What this task involves: Count every line in the following entries where the word "textwidth" appears. Give the count alone.

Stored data
= Beginning of Section =
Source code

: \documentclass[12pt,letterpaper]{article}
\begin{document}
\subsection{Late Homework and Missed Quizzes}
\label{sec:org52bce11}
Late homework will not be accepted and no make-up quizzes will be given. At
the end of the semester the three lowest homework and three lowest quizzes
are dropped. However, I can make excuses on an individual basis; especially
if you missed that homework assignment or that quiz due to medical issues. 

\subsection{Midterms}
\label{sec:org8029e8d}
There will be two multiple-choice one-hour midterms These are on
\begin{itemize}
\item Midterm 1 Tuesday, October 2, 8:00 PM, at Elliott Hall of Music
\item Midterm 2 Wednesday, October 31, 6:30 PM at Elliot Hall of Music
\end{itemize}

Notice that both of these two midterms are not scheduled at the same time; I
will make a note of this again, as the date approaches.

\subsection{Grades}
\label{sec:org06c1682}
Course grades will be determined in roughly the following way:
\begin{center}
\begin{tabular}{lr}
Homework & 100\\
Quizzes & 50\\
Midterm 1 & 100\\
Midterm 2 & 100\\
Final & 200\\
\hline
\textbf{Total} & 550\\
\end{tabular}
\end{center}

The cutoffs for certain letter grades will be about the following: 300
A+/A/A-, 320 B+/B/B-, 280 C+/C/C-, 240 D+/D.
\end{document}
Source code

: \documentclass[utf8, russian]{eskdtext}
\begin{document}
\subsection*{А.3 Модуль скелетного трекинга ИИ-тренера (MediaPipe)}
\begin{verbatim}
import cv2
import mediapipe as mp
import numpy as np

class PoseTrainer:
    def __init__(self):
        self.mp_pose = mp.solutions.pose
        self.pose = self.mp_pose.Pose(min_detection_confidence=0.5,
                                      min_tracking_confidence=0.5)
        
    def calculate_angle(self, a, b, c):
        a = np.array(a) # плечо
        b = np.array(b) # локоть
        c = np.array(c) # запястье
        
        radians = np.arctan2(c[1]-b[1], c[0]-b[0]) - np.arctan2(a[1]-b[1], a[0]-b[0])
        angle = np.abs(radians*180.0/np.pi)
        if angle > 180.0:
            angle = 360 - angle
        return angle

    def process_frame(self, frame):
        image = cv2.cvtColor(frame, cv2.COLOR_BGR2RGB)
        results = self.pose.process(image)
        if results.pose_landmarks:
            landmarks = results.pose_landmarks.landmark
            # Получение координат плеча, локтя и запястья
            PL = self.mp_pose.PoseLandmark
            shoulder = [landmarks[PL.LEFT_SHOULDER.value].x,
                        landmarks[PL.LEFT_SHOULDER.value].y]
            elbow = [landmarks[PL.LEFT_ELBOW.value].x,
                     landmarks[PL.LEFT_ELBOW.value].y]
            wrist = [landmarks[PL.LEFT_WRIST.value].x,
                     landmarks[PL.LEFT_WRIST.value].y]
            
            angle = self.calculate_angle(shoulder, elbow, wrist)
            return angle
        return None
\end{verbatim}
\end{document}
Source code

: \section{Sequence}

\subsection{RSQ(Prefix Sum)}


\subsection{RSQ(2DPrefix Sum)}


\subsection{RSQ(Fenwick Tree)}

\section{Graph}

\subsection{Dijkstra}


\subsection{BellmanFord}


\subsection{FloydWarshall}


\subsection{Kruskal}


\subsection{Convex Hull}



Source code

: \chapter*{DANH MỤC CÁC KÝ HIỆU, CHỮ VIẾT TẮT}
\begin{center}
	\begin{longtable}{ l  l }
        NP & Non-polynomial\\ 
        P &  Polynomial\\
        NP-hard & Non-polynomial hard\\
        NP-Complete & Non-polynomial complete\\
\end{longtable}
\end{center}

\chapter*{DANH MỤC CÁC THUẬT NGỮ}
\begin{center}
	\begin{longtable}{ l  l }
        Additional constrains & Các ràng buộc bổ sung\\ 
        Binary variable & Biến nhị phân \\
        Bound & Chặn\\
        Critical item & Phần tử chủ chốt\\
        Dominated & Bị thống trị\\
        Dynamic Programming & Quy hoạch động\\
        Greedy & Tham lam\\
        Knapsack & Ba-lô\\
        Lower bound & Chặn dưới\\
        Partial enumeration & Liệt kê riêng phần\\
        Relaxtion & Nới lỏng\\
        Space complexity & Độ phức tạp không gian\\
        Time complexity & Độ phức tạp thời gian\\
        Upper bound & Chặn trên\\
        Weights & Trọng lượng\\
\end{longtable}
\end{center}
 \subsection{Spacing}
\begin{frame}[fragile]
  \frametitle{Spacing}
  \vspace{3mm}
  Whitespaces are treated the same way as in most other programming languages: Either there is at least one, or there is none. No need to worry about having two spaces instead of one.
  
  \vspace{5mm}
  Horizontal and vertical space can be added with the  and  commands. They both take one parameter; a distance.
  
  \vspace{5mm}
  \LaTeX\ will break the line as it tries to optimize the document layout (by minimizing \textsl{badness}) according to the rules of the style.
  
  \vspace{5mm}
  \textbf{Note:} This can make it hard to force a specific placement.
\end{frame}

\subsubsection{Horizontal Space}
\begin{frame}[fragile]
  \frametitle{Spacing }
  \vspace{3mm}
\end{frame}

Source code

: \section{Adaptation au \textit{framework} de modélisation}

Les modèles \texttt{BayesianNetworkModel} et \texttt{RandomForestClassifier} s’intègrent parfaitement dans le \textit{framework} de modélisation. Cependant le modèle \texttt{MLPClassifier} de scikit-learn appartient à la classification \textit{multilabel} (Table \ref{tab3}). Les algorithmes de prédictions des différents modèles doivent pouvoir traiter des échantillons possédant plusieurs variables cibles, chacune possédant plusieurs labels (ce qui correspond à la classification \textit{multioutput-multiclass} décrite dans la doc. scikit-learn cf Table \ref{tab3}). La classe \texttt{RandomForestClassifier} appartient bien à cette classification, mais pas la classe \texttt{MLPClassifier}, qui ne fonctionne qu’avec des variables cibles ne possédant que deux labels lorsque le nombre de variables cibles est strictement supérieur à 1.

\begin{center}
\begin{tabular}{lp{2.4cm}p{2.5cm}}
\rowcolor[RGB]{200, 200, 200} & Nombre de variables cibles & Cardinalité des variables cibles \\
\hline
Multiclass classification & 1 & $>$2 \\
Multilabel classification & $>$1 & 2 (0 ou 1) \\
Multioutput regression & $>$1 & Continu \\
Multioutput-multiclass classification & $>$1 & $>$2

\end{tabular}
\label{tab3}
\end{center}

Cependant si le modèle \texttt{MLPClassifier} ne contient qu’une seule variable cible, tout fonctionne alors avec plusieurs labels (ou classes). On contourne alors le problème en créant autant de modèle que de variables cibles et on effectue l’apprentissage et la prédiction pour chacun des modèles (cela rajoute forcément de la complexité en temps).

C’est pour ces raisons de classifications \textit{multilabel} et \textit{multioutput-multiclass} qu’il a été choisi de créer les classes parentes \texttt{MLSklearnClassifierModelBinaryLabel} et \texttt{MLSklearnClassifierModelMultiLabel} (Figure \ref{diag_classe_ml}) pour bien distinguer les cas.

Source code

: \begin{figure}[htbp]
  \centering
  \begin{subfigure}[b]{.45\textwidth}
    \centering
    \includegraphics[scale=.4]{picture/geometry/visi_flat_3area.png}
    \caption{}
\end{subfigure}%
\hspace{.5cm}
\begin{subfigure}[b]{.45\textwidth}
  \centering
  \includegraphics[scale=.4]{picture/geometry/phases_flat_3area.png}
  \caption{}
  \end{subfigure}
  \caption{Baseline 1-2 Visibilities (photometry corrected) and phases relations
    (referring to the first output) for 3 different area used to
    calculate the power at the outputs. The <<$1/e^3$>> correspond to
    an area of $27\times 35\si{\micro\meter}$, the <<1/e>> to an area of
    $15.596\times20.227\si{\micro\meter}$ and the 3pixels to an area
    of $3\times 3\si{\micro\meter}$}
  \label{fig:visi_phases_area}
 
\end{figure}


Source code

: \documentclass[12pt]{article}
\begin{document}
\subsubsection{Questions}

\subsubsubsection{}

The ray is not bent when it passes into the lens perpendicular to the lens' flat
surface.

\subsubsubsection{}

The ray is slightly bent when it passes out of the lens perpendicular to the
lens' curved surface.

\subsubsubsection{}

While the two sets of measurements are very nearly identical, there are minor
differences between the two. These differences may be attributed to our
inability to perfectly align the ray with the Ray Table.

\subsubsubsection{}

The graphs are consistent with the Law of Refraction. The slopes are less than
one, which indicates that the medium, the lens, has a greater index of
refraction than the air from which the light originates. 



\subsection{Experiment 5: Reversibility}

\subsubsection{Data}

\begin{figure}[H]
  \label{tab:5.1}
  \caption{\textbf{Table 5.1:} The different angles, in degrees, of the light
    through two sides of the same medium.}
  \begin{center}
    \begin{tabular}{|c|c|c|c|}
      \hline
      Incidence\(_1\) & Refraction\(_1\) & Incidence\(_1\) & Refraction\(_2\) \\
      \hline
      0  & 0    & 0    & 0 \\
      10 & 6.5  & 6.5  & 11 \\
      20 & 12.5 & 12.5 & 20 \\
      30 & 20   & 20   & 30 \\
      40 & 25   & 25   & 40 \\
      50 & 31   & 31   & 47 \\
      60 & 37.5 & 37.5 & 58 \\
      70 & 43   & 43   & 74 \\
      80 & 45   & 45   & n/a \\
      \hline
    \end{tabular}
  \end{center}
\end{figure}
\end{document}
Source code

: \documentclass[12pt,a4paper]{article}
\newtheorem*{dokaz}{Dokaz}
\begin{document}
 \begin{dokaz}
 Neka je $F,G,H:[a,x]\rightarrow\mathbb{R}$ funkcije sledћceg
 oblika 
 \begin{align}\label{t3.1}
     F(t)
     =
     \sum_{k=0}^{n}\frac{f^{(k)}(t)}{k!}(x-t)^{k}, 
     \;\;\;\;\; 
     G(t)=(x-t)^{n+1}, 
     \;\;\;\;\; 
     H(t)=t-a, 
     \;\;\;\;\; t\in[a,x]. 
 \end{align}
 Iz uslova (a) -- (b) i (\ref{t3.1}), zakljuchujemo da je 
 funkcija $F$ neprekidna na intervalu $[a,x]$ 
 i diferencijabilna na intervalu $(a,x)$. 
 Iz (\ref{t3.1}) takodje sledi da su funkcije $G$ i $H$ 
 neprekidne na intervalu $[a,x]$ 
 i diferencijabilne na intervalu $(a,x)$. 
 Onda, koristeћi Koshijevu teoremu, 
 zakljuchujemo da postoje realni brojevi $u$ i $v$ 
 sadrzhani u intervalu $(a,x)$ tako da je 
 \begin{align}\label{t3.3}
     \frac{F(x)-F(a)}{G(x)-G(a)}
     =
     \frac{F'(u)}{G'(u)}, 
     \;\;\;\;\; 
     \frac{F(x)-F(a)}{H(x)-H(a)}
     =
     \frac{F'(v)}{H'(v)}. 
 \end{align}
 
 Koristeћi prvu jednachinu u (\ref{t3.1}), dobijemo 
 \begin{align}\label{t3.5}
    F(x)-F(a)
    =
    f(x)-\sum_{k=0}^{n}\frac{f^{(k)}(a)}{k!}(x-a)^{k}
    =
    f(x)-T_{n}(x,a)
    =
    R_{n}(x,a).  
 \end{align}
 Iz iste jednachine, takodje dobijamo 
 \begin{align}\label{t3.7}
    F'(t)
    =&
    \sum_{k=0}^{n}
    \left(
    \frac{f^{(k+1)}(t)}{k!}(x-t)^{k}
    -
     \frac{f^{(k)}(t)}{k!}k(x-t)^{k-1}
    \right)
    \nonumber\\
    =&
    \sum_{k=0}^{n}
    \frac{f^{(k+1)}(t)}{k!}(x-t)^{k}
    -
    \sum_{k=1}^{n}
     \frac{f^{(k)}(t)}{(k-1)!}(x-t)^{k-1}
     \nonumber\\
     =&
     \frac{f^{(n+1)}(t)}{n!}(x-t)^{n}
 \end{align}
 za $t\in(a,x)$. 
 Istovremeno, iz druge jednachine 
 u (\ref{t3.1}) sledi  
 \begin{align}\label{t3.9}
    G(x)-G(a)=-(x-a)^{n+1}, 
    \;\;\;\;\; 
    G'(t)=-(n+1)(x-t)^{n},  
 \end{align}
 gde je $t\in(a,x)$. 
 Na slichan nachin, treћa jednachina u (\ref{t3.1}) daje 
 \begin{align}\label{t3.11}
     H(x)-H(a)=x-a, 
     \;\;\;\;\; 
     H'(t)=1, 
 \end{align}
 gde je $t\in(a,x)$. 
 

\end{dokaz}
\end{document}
= End of Section =
Expected answer: 2